After a careful examination and review of the testimony elicited at trial, all the full exhibits entered in this case, and the memoranda submitted by the parties, this Court finds that Plaintiffs have sustained their burden of proving adverse possession by clear and convincing evidence. Accordingly, the Court hereby renders judgment for Plaintiffs, awarding them title to the disputed area by adverse possession.9
Counsel for the prevailing party shall submit an appropriate judgment for entry.
1 Because Mrs. Charren emphasized at trial that the disputed area was, in fact, all that Plaintiffs were pursuing, this decision will not address the other land owned by Defendants north of their driveway which Plaintiffs' complaint had also originally sought by adverse possession. The decision is thus strictly limited in affect to cover only the disputed area. See Plaintiffs' Exhibit 10.
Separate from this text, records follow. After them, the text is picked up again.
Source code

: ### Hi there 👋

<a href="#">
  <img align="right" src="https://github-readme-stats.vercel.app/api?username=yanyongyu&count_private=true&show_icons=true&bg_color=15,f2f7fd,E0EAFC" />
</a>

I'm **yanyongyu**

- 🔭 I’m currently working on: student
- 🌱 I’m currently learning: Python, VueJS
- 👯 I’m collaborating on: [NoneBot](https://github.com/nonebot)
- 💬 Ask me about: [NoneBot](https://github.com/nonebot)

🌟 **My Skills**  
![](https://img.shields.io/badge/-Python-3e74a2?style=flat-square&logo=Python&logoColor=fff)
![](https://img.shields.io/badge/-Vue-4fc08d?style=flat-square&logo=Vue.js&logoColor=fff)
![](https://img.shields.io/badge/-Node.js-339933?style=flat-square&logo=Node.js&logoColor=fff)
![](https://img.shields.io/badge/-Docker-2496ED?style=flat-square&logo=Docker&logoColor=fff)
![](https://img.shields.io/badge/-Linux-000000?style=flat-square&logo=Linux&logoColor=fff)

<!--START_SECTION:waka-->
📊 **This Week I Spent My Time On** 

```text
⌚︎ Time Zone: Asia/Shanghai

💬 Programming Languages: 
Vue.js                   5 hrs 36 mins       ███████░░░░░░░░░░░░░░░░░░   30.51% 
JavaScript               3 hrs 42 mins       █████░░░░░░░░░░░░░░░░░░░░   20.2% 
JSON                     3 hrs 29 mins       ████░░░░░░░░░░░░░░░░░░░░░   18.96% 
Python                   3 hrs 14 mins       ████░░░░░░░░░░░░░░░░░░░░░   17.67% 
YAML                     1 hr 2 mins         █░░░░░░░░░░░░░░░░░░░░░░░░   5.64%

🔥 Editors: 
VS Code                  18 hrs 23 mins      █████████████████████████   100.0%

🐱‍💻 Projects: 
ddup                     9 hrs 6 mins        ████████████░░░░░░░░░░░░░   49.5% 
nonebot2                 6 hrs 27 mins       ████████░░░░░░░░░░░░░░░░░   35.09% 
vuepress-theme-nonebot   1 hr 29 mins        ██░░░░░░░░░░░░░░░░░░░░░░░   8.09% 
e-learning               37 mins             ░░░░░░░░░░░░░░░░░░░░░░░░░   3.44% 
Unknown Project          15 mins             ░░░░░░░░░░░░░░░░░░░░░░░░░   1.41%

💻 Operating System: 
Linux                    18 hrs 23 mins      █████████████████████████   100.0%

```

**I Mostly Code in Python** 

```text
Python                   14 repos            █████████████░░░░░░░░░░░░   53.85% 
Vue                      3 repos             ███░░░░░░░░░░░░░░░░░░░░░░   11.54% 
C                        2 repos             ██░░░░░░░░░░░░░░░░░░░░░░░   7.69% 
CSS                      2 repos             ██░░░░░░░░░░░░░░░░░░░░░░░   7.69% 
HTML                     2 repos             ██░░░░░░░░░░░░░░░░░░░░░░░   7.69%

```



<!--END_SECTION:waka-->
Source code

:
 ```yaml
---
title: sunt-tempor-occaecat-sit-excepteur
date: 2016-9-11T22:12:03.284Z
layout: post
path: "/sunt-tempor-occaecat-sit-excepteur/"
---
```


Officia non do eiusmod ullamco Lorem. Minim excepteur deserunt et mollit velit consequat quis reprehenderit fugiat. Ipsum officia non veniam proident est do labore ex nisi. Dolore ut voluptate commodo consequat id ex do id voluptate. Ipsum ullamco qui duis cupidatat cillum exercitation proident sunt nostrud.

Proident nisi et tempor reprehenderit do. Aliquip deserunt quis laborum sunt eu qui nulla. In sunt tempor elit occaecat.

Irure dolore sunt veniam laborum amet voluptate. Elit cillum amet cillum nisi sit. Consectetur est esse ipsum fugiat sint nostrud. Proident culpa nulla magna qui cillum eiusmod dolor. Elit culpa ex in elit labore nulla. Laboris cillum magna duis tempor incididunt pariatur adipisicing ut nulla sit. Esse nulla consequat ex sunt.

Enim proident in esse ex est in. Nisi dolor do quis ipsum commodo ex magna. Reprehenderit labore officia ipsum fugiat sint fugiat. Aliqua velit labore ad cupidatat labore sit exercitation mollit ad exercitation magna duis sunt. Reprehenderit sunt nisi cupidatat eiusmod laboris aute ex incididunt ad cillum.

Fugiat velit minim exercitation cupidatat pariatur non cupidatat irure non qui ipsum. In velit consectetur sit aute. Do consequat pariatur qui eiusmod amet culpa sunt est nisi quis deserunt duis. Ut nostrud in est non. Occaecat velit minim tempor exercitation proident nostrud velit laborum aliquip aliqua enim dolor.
2 The counterclaim, which in Count II makes specific reference to § 34-20-1 of our General Laws, alleges that in July of 1996, Plaintiffs and/or their agents intentionally entered upon Defendants' land without permission and cut down portions of Defendants' trees. Plaintiffs, on the other hand, state they were granted permission to do so.
3 As to this issue, Plaintiffs state that they only sought permission to use Defendants' driveway (for that purpose); they did not seek, nor were they granted, permission to use the disputed area.
4 To buttress this argument, Defendants introduced as exhibits a written survey from 1985 (the year Defendants first viewed their future home) showing the true property line, as well as some 1986 landscaping plans showing the potential uses to which the disputed area could be put (as well as noting the possibility of placing a fence along the true property line).
In response to this, however, Plaintiffs submit that the landscaping plan and the plot map are irrelevant to an adverse possession claim; it is Defendants' actions and activities on the land, not their subjective beliefs as to ownership, that ultimately determine whether Defendants can successfully defend a claim of adverse possession.
5 There was also conflicting testimony and/or arguments concerning Plaintiffs' offer in 1996 to rent the disputed area, and Mr. Hayes' alleged statement that he needed to erect a fence to "reclaim" his property.
6 On this issue, Mrs. Charren testified that she did not instruct the sprinkler company as to where to place the sprinklers, and that she did not know how or why they ended up putting the sprinkler heads where they did. The Defendants, on the other hand, claimed they expressly stopped the sprinkler company from placing the sprinkler heads on their property.
7 Incidentally, the Court notes that the sprinklers still watered the disputed area.
8 On this point, the Court notes that upon viewing Defendants' Exhibit F, it appears (presumably from the angle at which the photograph was taken) that there is one tree in the disputed area and not the two separate oak trees that undisputedly exist therein.
9 Regarding Defendants' counterclaim for trespass, the Court hereby denies said counterclaim as Defendants have failed to carry their burden of proving that Plaintiffs went upon their land and cut trees without their permission. See Coulombe v.Bois, 80 R.I. 465, 98 A.2d 367 (1953).